Aim of the task: If a line in the entries below contains "minimum", copy it.
[Start of Attachment]
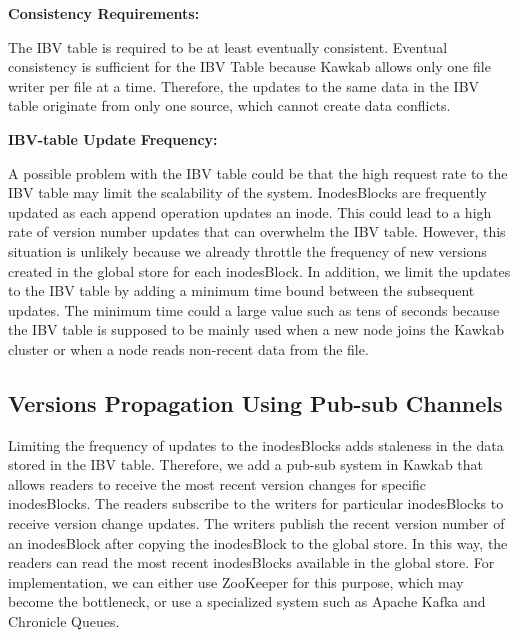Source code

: \documentclass[]{article}
\newcommand{\subtopic}[1]{\vspace{1.5pt} \noindent \textbf{#1}}
\begin{document}
\subtopic{Consistency Requirements:}

The IBV table is required to be at least eventually consistent.  Eventual
consistency is sufficient for the IBV Table because Kawkab allows only one file
writer per file at a time.
Therefore, the updates to the same data in the IBV table originate from only
one source, which cannot create data conflicts.

\subtopic{IBV-table Update Frequency:}

A possible problem with the IBV table could be that the high request rate to
the IBV table may limit the scalability of the system. InodesBlocks are
frequently updated as each append operation updates an inode. This could lead
to a high rate of version number updates that can overwhelm the IBV table.
However, this situation is unlikely because we already throttle the frequency
of new versions created in the global store for each inodesBlock.  In
addition, we limit the updates to the IBV table by adding a minimum time bound
between the subsequent updates. The minimum time
could a large value such as tens of seconds because the IBV table is 
supposed to be mainly used when a new node joins the Kawkab cluster or when a node
reads non-recent data from the file.


\subsection{Versions Propagation Using Pub-sub Channels}

Limiting the frequency of updates to the inodesBlocks adds staleness in the
data stored in the IBV table. Therefore, we add a pub-sub system in Kawkab that
allows readers to receive the most recent version changes for specific
inodesBlocks. The readers subscribe to the writers for particular
inodesBlocks to receive version change updates. The writers publish the recent
version number of an inodesBlock after copying the inodesBlock to the global
store. In this way, the readers can read the most recent inodesBlocks
available in the global store.
For implementation, we can either use ZooKeeper for this purpose, which may
become the bottleneck, or use a specialized system such as Apache Kafka and
Chronicle Queues.
\end{document}
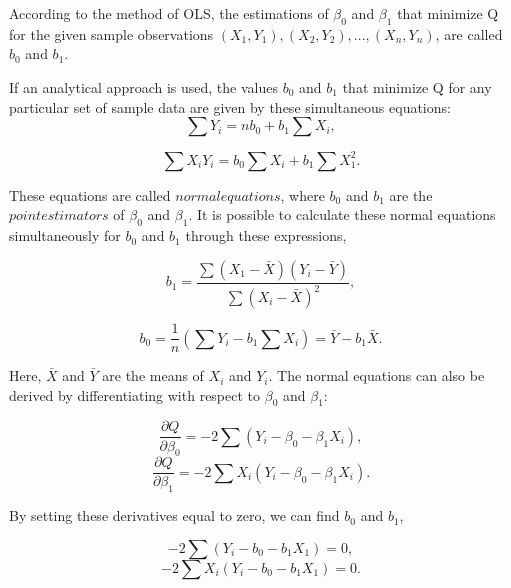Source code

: \noindent According to the method of OLS, the estimations of $\beta_0$ and $\beta_1$ that minimize Q for the given sample observations $(X_1,Y_1), (X_2,Y_2), ..., (X_n,Y_n)$, are called $b_0$ and $b_1$.  

\noindent If an analytical approach is used, the values $b_0$ and $b_1$ that minimize Q for any particular set of sample data are given by these simultaneous equations: 
\begin{equation}
\sum Y_i =n b_0 +b_1 \sum X_i ,
\end{equation}

\begin{equation}
\sum X_i Y_i = b_0 \sum X_i + b_1 \sum X_1^2 .
\end{equation}

\noindent These equations are called $normal equations$, where $b_0$ and $b_1$ are the $point estimators$ of $\beta_0$ and $\beta_1$. It is possible to calculate these normal equations simultaneously for $b_0$ and $b_1$ through these expressions,

\begin{equation}
b_1 = \frac{\sum (X_1 - \bar{X}) (Y_i - \bar{Y})}{\sum (X_i - \bar{X})^2} ,
\end{equation}

\begin{equation}
	b_0 = \frac{1}{n} (\sum Y_i - b_1 \sum X_i ) = \bar{Y} - b_1 \bar{X} .
\end{equation}

\noindent Here, $\bar{X}$ and $\bar{Y}$ are the means of $X_i$ and $Y_i$. The normal equations can also be derived by differentiating with respect to $\beta_0$ and $\beta_1$:

\begin{equation}
	\frac{\partial Q}{\partial \beta_0}=-2 \sum (Y_i - \beta_0 - \beta_1 X_i) ,
\end{equation}
\begin{equation}
\frac{\partial Q} {\partial \beta_1} = -2 \sum X_i (Y_i - \beta_0 - \beta_1 X_i) .
\end{equation}

\noindent By setting these derivatives equal to zero, we can find $b_0$ and $b_1$, 

\begin{equation}
	-2 \sum (Y_i - b_0 - b_1 X_1)=0 ,
\end{equation}
\begin{equation}
	-2\sum X_i(Y_i - b_0 - b_1 X_1)=0 .
\end{equation}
[End of Attachment]
Exercise result:
addition, we limit the updates to the IBV table by adding a minimum time bound
between the subsequent updates. The minimum time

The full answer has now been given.